While I'm not sure where humans go when they die, I see that the connections we make while alive survive death, especially the way we have touched our loved ones. Now, I'm not sure any sane deity would give each life passed the ability to directly send signs. I'd guess Dad's funny choice would be to send a moose to many random places, but that would be too obvious. Perhaps because Roy means King and Dad thought Monarch was as close as he could come, these butterflies make sense. No matter the facts behind it, whenever I see a monarch butterfly, the coincidence reminds me of the way life moves along, from the dead to the living. They remind me to smile at Dad, because even if no such place as the afterlife exists, his life still exists in me. It's as plain as the nose on my face.

Saturday, October 11, 2008

Johnny Cash on Elvis

I would have shared this with Dad and he would have laughed and had some commentary about why Cash would spoof Elvis. We'd talk about the film "Ring of Fire" and how it implies Elvis turned Cash onto drugs. We'd talk about who was a better man, but in the end we wouldn't decide who was a better musician, I'd guess.

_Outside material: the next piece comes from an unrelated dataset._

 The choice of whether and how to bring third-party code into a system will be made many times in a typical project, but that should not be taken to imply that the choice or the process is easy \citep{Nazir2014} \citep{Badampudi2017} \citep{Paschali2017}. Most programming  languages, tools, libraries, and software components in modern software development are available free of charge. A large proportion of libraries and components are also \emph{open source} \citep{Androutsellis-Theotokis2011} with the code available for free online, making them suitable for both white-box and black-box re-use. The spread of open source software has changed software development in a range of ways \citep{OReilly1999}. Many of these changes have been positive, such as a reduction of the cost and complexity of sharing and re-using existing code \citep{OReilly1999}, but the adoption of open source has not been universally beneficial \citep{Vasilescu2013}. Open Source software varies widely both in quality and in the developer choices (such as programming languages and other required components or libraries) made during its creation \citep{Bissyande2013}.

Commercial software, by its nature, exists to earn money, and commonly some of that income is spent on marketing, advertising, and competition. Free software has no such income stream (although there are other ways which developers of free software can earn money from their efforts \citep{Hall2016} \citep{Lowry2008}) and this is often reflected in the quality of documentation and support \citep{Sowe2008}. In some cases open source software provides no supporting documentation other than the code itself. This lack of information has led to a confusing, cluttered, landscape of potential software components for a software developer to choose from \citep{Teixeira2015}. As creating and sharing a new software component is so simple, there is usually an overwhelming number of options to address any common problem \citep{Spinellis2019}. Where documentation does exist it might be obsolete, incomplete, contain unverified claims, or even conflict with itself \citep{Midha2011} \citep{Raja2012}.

http://www.cnn.com/video/#/video/showbiz/2008/10/10/vo.cash.does.elvis.sonyBMG

Saturday, October 4, 2008

Blue Eyed Grandpa


As you all witnessed, Dad was especially lit up whenever his first and only grandchild was around. From the first moment he glimpsed her, he was hooked. Insisting that she got her blue eyes from him, Natalie naturally came to name him her Blue Eyed Grandpa.

Friday, October 3, 2008

Gardens


When we were little, we had a garden next to the house. The only two things I remember growing there were green beans and rhubarb. This is a photo of us picking beans with Dad. His love of food is something we all get to carry with us. His fudge, his sauce, his subtle insistence that I make pie each holiday, his way of getting us to go out to eat as often as possible, and his appreciation of food and drink... we get to have that always. What a blessing.

-Aimee

Wednesday, September 24, 2008

Dad, James, Mom, June 2007

Guest book

Guest Book for Roy E. Pelletier


June 4, 2008
My love to all the Pelletiers and especially JC. He is missed.

Candi (Boston, MA)

May 27, 2008
I wish to thank all of the people that were so genuinely kind to us during this sad time. My family and I appreciate all the cards, calls, visits, remembrances and tributes that we have received. They will not be forgotten. Jeanne C. Pelletier (Wife)

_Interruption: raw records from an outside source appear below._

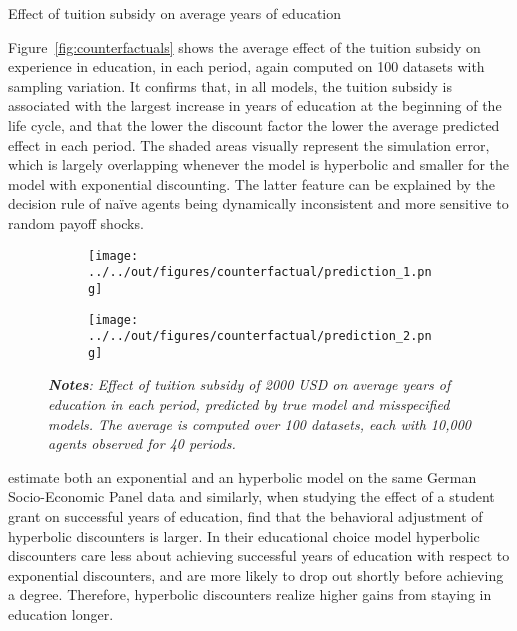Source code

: \begin{table}[!t]
\centering
\caption{Effect of tuition subsidy on average years of education} \label{tab:counterfactuals}
\begin{adjustbox}{max width=\textwidth}

\end{adjustbox}
\end{table}

Figure~\ref{fig:counterfactuals} shows the average effect of the tuition subsidy on experience in education, in each period, again computed on 100 datasets with sampling variation. It confirms that, in all models, the tuition subsidy is associated with the largest increase in years of education at the beginning of the life cycle, and that the lower the discount factor the lower the average predicted effect in each period. The shaded areas visually represent the simulation error, which is largely overlapping whenever the model is hyperbolic and smaller for the model with exponential discounting. The latter feature can be explained by the decision rule of naïve agents being dynamically inconsistent and more sensitive to random payoff shocks.

\begin{figure}[!t]
\centering
\captionsetup{justification=centering}
\caption{Counterfactual Predictions, True Model vs. Misspecified Models}
\label{fig:counterfactuals}
\begin{subfigure}{\textwidth}
\texttt{[image: ../../out/figures/counterfactual/prediction\_1.png]}
\end{subfigure}
\begin{subfigure}{\textwidth}
\texttt{[image: ../../out/figures/counterfactual/prediction\_2.png]}
\end{subfigure}

\bigskip
\footnotesize
\raggedright
\textit{\textbf{Notes}: Effect of tuition subsidy of 2000 USD on average years of education in each period, predicted by true model and misspecified models. The average is computed over 100 datasets, each with 10,000 agents observed for 40 periods.}
\end{figure}

\textcite{KempterTolan2018} estimate both an exponential and an hyperbolic model on the same German Socio-Economic Panel data and similarly, when studying the effect of a student grant on successful years of education, find that the behavioral adjustment of hyperbolic discounters is larger. In their educational choice model hyperbolic discounters care less about achieving successful years of education with respect to exponential discounters, and are more likely to drop out shortly before achieving a degree. Therefore, hyperbolic discounters realize higher gains from staying in education longer.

Jeanne C. Pelletier (Bantam, CT)

May 22, 2008
Jeanne, Ronnie, Larry, Judy, Peter, Roy's children and family:Our Prayes and sympathies go out to you.

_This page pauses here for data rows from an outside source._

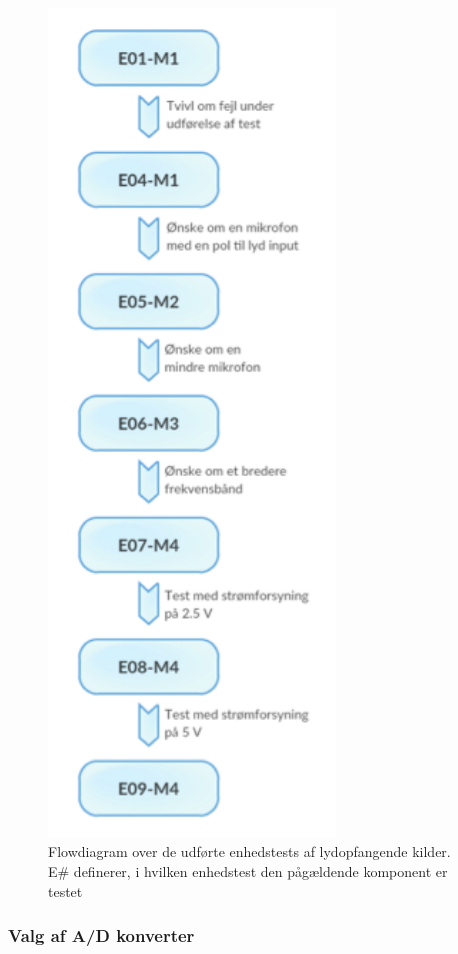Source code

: \begin{figure}[htb]
\centering
\includegraphics[width=3in]{flowdiagrameop.png}
\caption{Flowdiagram over de udførte enhedstests af lydopfangende kilder. E\# definerer, i hvilken enhedstest den pågældende komponent er testet}
\label{fig:flowop}
\end{figure}
\subsubsection{Valg af A/D konverter}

Toni and Joe Kowalec (Bantam, CT)

May 21, 2008
All my Sympathy to Roy's Family, he was a great school friend in our younger days at Fort Kent Community High School. He was always so quiet and friend to all.

Carol Pelletier (ST. Francis, ME) Contact me

May 21, 2008
Thanks to everyone who has supported the family at this time. All of your love has helped in this time and dad's strength carries us forward.

Michelle Pelletier (Vancouver, WA)

May 19, 2008
Jeanne and family We were very sad to hear Roy had passed away. I wish we could have gone down but, Uncle Alva is not feeling good enough. I will miss his e-mails. May God bless you all..

Nadine Jandreau (St. Francis, ME)

May 19, 2008
Uncle Roy will be greatly missed but I will always have fond memories of when we stayed with him, Aunt Jeanne and the kids as well as when they would come up to Allagash and stay with us!!!!

Kim Reeves (Dallas, TX)

May 17, 2008
We would like to thank everyone for their love and support. Dad would be very happy to know that his family has been cared for during this time and that he is being honored with such easy devotion. -Aimee (Roy's daughter)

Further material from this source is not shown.